Required action: Each line below that includes the word "headA" is to be reported.
= = = =
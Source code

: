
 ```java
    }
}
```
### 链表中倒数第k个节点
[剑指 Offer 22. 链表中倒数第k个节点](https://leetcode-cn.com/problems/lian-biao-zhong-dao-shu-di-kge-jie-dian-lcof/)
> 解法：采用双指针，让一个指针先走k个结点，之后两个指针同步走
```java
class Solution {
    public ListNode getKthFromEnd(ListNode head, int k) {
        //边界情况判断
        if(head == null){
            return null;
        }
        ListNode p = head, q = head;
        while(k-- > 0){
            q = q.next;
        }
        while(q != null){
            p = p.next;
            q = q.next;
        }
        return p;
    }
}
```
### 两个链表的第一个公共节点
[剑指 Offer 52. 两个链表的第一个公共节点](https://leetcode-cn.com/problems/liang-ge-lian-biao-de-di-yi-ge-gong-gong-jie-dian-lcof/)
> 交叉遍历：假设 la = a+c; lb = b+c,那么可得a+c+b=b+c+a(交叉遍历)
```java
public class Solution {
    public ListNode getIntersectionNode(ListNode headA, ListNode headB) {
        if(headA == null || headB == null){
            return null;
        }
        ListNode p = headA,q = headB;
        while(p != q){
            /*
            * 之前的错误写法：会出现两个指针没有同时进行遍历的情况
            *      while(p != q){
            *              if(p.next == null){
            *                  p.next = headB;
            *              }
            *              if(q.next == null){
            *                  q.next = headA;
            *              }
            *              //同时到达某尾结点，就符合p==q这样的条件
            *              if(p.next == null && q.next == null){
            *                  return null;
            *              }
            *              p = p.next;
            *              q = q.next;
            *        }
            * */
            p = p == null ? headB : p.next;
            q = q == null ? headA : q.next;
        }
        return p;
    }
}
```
= = = =
Expected answer:
    public ListNode getIntersectionNode(ListNode headA, ListNode headB) {
        if(headA == null || headB == null){
        ListNode p = headA,q = headB;
            *                  q.next = headA;
            q = q == null ? headA : q.next;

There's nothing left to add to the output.